Chalmers Conferences, 9th European Conference on Mathematical and Theoretical Biology

Modeling the Dynamics of Tumor Heterogeneity
Ruchira Datta

Last modified: 2014-06-09

Abstract


Simon Tavaré introduced Approximate Bayesian Computation (ABC) for simulating posterior distributions where computing the likelihood is intractable. In 2010, Tavaré and Andrea Sottoriva extended ABC to complex models from cancer biology. On the other hand, Hisashi Ohtsuki, Martin Nowak and colleagues have introduced evolutionary graph theory, the study of evolutionary dynamics on graphs, and have proved results about time to fixation (i.e., for one subpopulation to take over the graph) in several settings.
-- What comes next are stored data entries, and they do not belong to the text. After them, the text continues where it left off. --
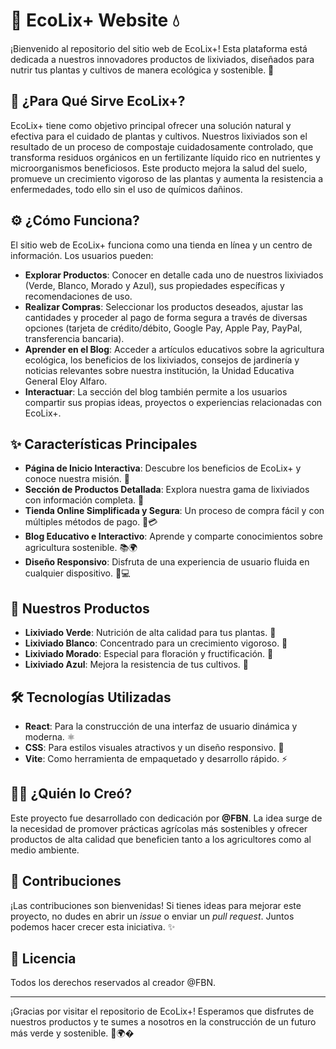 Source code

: # 🌿 EcoLix+ Website 💧

¡Bienvenido al repositorio del sitio web de EcoLix+! Esta plataforma está dedicada a nuestros innovadores productos de lixiviados, diseñados para nutrir tus plantas y cultivos de manera ecológica y sostenible. 🌱

## 🎯 ¿Para Qué Sirve EcoLix+?

EcoLix+ tiene como objetivo principal ofrecer una solución natural y efectiva para el cuidado de plantas y cultivos. Nuestros lixiviados son el resultado de un proceso de compostaje cuidadosamente controlado, que transforma residuos orgánicos en un fertilizante líquido rico en nutrientes y microorganismos beneficiosos. Este producto mejora la salud del suelo, promueve un crecimiento vigoroso de las plantas y aumenta la resistencia a enfermedades, todo ello sin el uso de químicos dañinos.

## ⚙️ ¿Cómo Funciona?

El sitio web de EcoLix+ funciona como una tienda en línea y un centro de información. Los usuarios pueden:

- **Explorar Productos**: Conocer en detalle cada uno de nuestros lixiviados (Verde, Blanco, Morado y Azul), sus propiedades específicas y recomendaciones de uso.
- **Realizar Compras**: Seleccionar los productos deseados, ajustar las cantidades y proceder al pago de forma segura a través de diversas opciones (tarjeta de crédito/débito, Google Pay, Apple Pay, PayPal, transferencia bancaria).
- **Aprender en el Blog**: Acceder a artículos educativos sobre la agricultura ecológica, los beneficios de los lixiviados, consejos de jardinería y noticias relevantes sobre nuestra institución, la Unidad Educativa General Eloy Alfaro.
- **Interactuar**: La sección del blog también permite a los usuarios compartir sus propias ideas, proyectos o experiencias relacionadas con EcoLix+.

## ✨ Características Principales

- **Página de Inicio Interactiva**: Descubre los beneficios de EcoLix+ y conoce nuestra misión. 🏡
- **Sección de Productos Detallada**: Explora nuestra gama de lixiviados con información completa. 🧪
- **Tienda Online Simplificada y Segura**: Un proceso de compra fácil y con múltiples métodos de pago. 🛒💳
- **Blog Educativo e Interactivo**: Aprende y comparte conocimientos sobre agricultura sostenible. 📚🌍
- **Diseño Responsivo**: Disfruta de una experiencia de usuario fluida en cualquier dispositivo. 📱💻

## 🚀 Nuestros Productos

- **Lixiviado Verde**: Nutrición de alta calidad para tus plantas. 💚
- **Lixiviado Blanco**: Concentrado para un crecimiento vigoroso. 🤍
- **Lixiviado Morado**: Especial para floración y fructificación. 💜
- **Lixiviado Azul**: Mejora la resistencia de tus cultivos. 💙

## 🛠️ Tecnologías Utilizadas

- **React**: Para la construcción de una interfaz de usuario dinámica y moderna. ⚛️
- **CSS**: Para estilos visuales atractivos y un diseño responsivo. 🎨
- **Vite**: Como herramienta de empaquetado y desarrollo rápido. ⚡

## 👨‍💻 ¿Quién lo Creó?

Este proyecto fue desarrollado con dedicación por **@FBN**. La idea surge de la necesidad de promover prácticas agrícolas más sostenibles y ofrecer productos de alta calidad que beneficien tanto a los agricultores como al medio ambiente.

## 🤝 Contribuciones

¡Las contribuciones son bienvenidas! Si tienes ideas para mejorar este proyecto, no dudes en abrir un *issue* o enviar un *pull request*. Juntos podemos hacer crecer esta iniciativa. ✨

## 📜 Licencia

Todos los derechos reservados al creador @FBN.

---

¡Gracias por visitar el repositorio de EcoLix+! Esperamos que disfrutes de nuestros productos y te sumes a nosotros en la construcción de un futuro más verde y sostenible. 🌳🌍�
We will recapitulate these results and also characterize the nontrivial spatial distributions that arise and are observed during clinical timescales. We will use measures of spatial/spatiotemporal statistics of point processes arising from a variety of fields as summary statistics for ABC, to see if we can use them to distinguish regimes of interest in the parameter space corresponding to different hypotheses (e.g., cooperation, competition, and neutral coexistence of different subpopulations occupying the graph). We will apply the resulting new statistical tests to images of heterogeneous tumors, informing the course of therapy. Time permitting, we will touch on the connection with our work on the theory of graphical games. This research is in progress.